* EXERCISE OBJECTIVE: Extract every line from the records below that contains the word "human".

* AVAILABLE DATA:
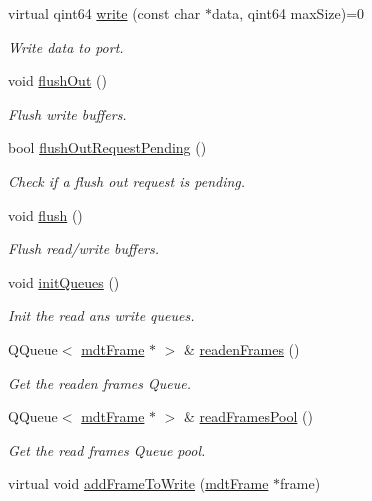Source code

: \begin{DoxyCompactItemize}
virtual qint64 \hyperlink{classmdt_abstract_port_a64d4802975a76474b9196c91f57a6d90}{write} (const char $\ast$data, qint64 maxSize)=0
\begin{DoxyCompactList}\small\item\em Write data to port. \end{DoxyCompactList}\item 
void \hyperlink{classmdt_abstract_port_ad199c6310801893f1f7de2a2391606fc}{flushOut} ()
\begin{DoxyCompactList}\small\item\em Flush write buffers. \end{DoxyCompactList}\item 
bool \hyperlink{classmdt_abstract_port_a2cc79d9288bebafaa183753dcf0807f3}{flushOutRequestPending} ()
\begin{DoxyCompactList}\small\item\em Check if a flush out request is pending. \end{DoxyCompactList}\item 
void \hyperlink{classmdt_abstract_port_abde440c49b95833f821e1333c40a7398}{flush} ()
\begin{DoxyCompactList}\small\item\em Flush read/write buffers. \end{DoxyCompactList}\item 
void \hyperlink{classmdt_abstract_port_adf06d095d6c3e6ce939a3998bcf8b829}{initQueues} ()
\begin{DoxyCompactList}\small\item\em Init the read ans write queues. \end{DoxyCompactList}\item 
QQueue$<$ \hyperlink{classmdt_frame}{mdtFrame} $\ast$ $>$ \& \hyperlink{classmdt_abstract_port_a05356a33dc546a11d2794a0419d749e0}{readenFrames} ()
\begin{DoxyCompactList}\small\item\em Get the readen frames Queue. \end{DoxyCompactList}\item 
QQueue$<$ \hyperlink{classmdt_frame}{mdtFrame} $\ast$ $>$ \& \hyperlink{classmdt_abstract_port_a3850ab819a8fc5dad22af14b74c45274}{readFramesPool} ()
\begin{DoxyCompactList}\small\item\em Get the read frames Queue pool. \end{DoxyCompactList}\item 
virtual void \hyperlink{classmdt_abstract_port_a9a69eb2fc07d551ab37c011487fa319d}{addFrameToWrite} (\hyperlink{classmdt_frame}{mdtFrame} $\ast$frame)

\end{DoxyCompactItemize}
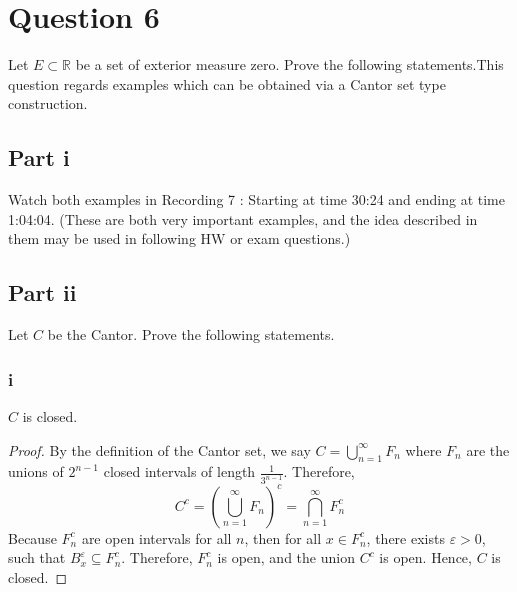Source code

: \section{Question 6}

\begin{question}
    Let $E \subset \mathbb{R}$ be a set of exterior measure zero. Prove the following statements.This question regards examples which can be obtained via a Cantor set type construction.
\end{question}

\subsection{Part i}

\begin{question}
    Watch both examples in Recording 7 : Starting at time 30:24 and ending at time 1:04:04. (These are both very important examples, and the idea described in them may be used in following $\mathrm{HW}$ or exam questions.)
\end{question}

\subsection{Part ii}

\begin{question}
    Let $C$ be the Cantor. Prove the following statements.
\end{question}

\subsubsection{i}

\begin{question}
   $C$ is closed.
\end{question}

\begin{answer}
    \begin{proof}
        By the definition of the Cantor set, we say $C = \bigcup_{n = 1}^{\infty}F_n$ where $F_n$ are the unions of $2^{n-1}$ closed intervals of length $\tfrac{1}{3^{n-1}}$. Therefore,
        $$
            C^c = (\bigcup_{n = 1}^{\infty}F_n)^c = \bigcap_{n=1}^{\infty}F_n^c
        $$
        Because $F_n^{c}$ are open intervals for all $n$, then for all $x \in F_n^c$, there exists $\varepsilon > 0$, such that $B_x^{\varepsilon} \subseteq F_n^c$. Therefore, $F_n^c$ is open, and the union $C^c$ is open. Hence, $C$ is closed.
    \end{proof}
\end{answer}

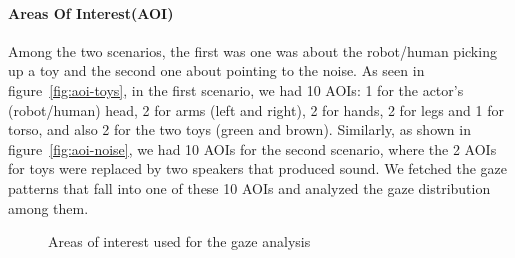 \documentclass[a4,twocolumn,10pt]{article}
\begin{document}
\paragraph{Areas Of Interest(AOI)}

Among the two scenarios, the first was one was about the robot/human picking up
a toy and the second one about pointing to the noise. As seen in
figure~\ref{fig:aoi-toys}, in
the first scenario, we had 10 AOIs: 1 for the actor's (robot/human) head, 2 for
arms (left and right), 2 for hands, 2 for legs and 1 for torso, and also 2 for
the two toys (green and brown). Similarly, as shown in
figure~\ref{fig:aoi-noise}, we had 10
AOIs for the second scenario, where the 2 AOIs for toys were replaced by two
speakers that produced sound. We fetched the gaze patterns that fall into one of
these 10 AOIs and analyzed the gaze distribution among them.

\begin{figure}
    \centering


    \caption{Areas of interest used for the gaze analysis}
    \label{fig:aoi}
\end{figure}
\end{document}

* WRITTEN ANSWER:
Among the two scenarios, the first was one was about the robot/human picking up
the first scenario, we had 10 AOIs: 1 for the actor's (robot/human) head, 2 for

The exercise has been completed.